Festoon the shrine with garlands,
    hang colored banners above the altar!
You’re my God, and I thank you.
    O my God, I lift high your praise.
Thank God—he’s so good.
    His love never quits!



Proverbs 28:3-5The Message (MSG)

The wicked who oppress the poor
are like a hailstorm that beats down the harvest.
If you desert God’s law, you’re free to embrace depravity;
if you love God’s law, you fight for it tooth and nail.
Justice makes no sense to the evilminded;
those who seek God know it inside and out.


Thought for the Day

Come, let’s shout praises to God, raise the roof for the Rock who saved us! Let’s march into his presence singing praises, lifting the rafters with our hymns! (Psalm 95:1-2 The Message) Praise should be offered with enthusiasm and excitement.
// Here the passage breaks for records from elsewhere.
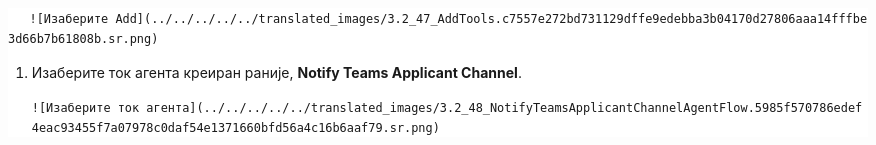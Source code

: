        ![Изаберите Add](../../../../../translated_images/3.2_47_AddTools.c7557e272bd731129dffe9edebba3b04170d27806aaa14fffbe3d66b7b61808b.sr.png)

1. Изаберите ток агента креиран раније, **Notify Teams Applicant Channel**.

       ![Изаберите ток агента](../../../../../translated_images/3.2_48_NotifyTeamsApplicantChannelAgentFlow.5985f570786edef4eac93455f7a07978c0daf54e1371660bfd56a4c16b6aaf79.sr.png)
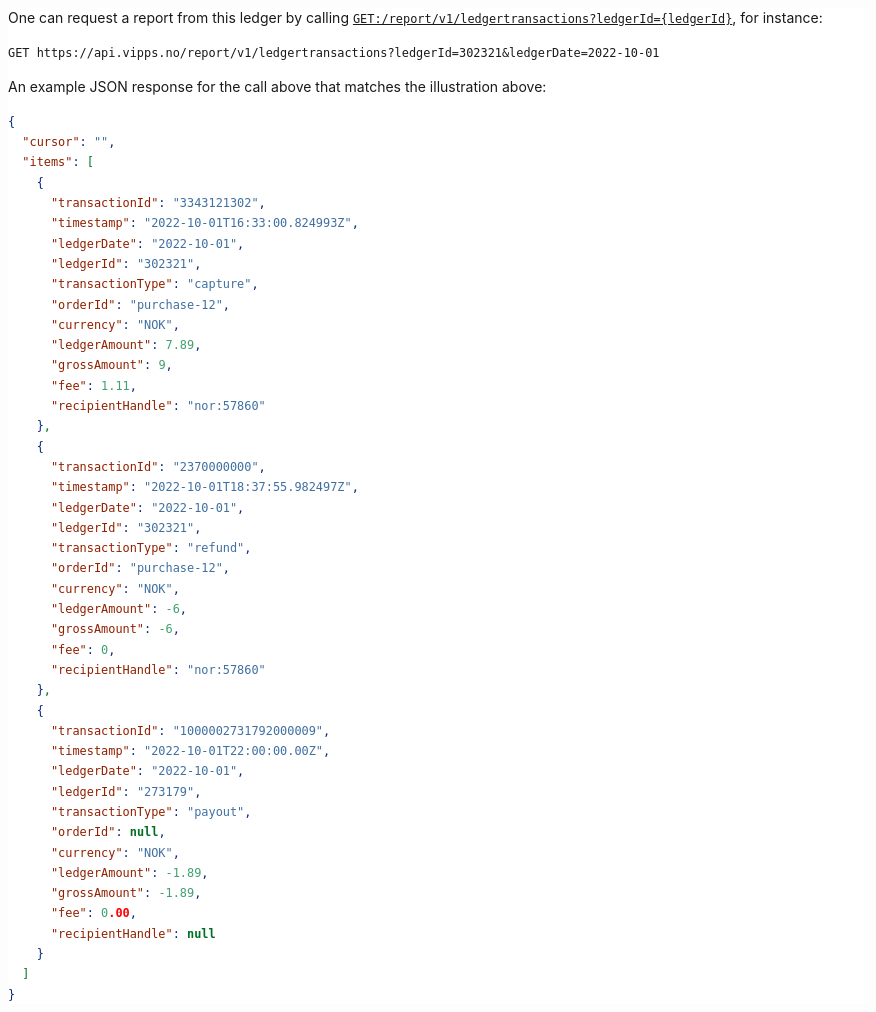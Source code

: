 One can request a report from this ledger by
calling
[`GET:/report/v1/ledgertransactions?ledgerId={ledgerId}`](https://vippsas.github.io/vipps-developer-docs/api/report#/paths/~1v1~1ledgers~1%7BledgerId%7D~1transactions/get),
for instance:

```HTTP
GET https://api.vipps.no/report/v1/ledgertransactions?ledgerId=302321&ledgerDate=2022-10-01
```

An example JSON response for the call above that matches the illustration above:

```json
{
  "cursor": "",
  "items": [
    {
      "transactionId": "3343121302",
      "timestamp": "2022-10-01T16:33:00.824993Z",
      "ledgerDate": "2022-10-01",
      "ledgerId": "302321",
      "transactionType": "capture",
      "orderId": "purchase-12",
      "currency": "NOK",
      "ledgerAmount": 7.89,
      "grossAmount": 9,
      "fee": 1.11,
      "recipientHandle": "nor:57860"
    },
    {
      "transactionId": "2370000000",
      "timestamp": "2022-10-01T18:37:55.982497Z",
      "ledgerDate": "2022-10-01",
      "ledgerId": "302321",
      "transactionType": "refund",
      "orderId": "purchase-12",
      "currency": "NOK",
      "ledgerAmount": -6,
      "grossAmount": -6,
      "fee": 0,
      "recipientHandle": "nor:57860"
    },
    {
      "transactionId": "1000002731792000009",
      "timestamp": "2022-10-01T22:00:00.00Z",
      "ledgerDate": "2022-10-01",
      "ledgerId": "273179",
      "transactionType": "payout",
      "orderId": null,
      "currency": "NOK",
      "ledgerAmount": -1.89,
      "grossAmount": -1.89,
      "fee": 0.00,
      "recipientHandle": null
    }
  ]
}
```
It must be set free from structures and liturgies so that it may reveal the joy we feel when we appreciate God's mercy and grace.


Quote for the Day

South African writer and political activist, Nadine Gordimer wrote, "Truth isn't always beauty, but the hunger for it is."

Joke for Today


Two men arrive at the Pearly Gates at about the same time, both wanting to know if they will be admitted to heaven. St. Peter asks the first man his name, where he is from, and what he did in life.

The man answers that he is John Smith and that he was a taxi driver in New York City.

St. Peter looks through his book, then gives the man a luxurious silken robe and a golden staff, and bids him welcome into heaven for his eternal reward.

St. Peter then asks the second man the same questions. He replies that his name is Thomas O’Malley, and that he was a Catholic priest in Chicago. St. Peter looks in his book, then gives him a cotton robe and a wooden staff, and bids him to enter into heaven for his eternal reward.

Father O’Malley says, Wait a minute! Why did that taxi driver get a silken robe and golden staff while I, a Catholic Priest and a man of God, got a cotton robe and wooden staff?

St. Peter told him that the rewards in heaven are based on results, and while Father O’Malley preached, people slept, but while John Smith drove, people prayed!

A Prayer Request

As Christians, we can offer specific daily prayers for our community, nation and world. Below is the need that we're laying before God today.

That we unite to deal with the gun violence within our society.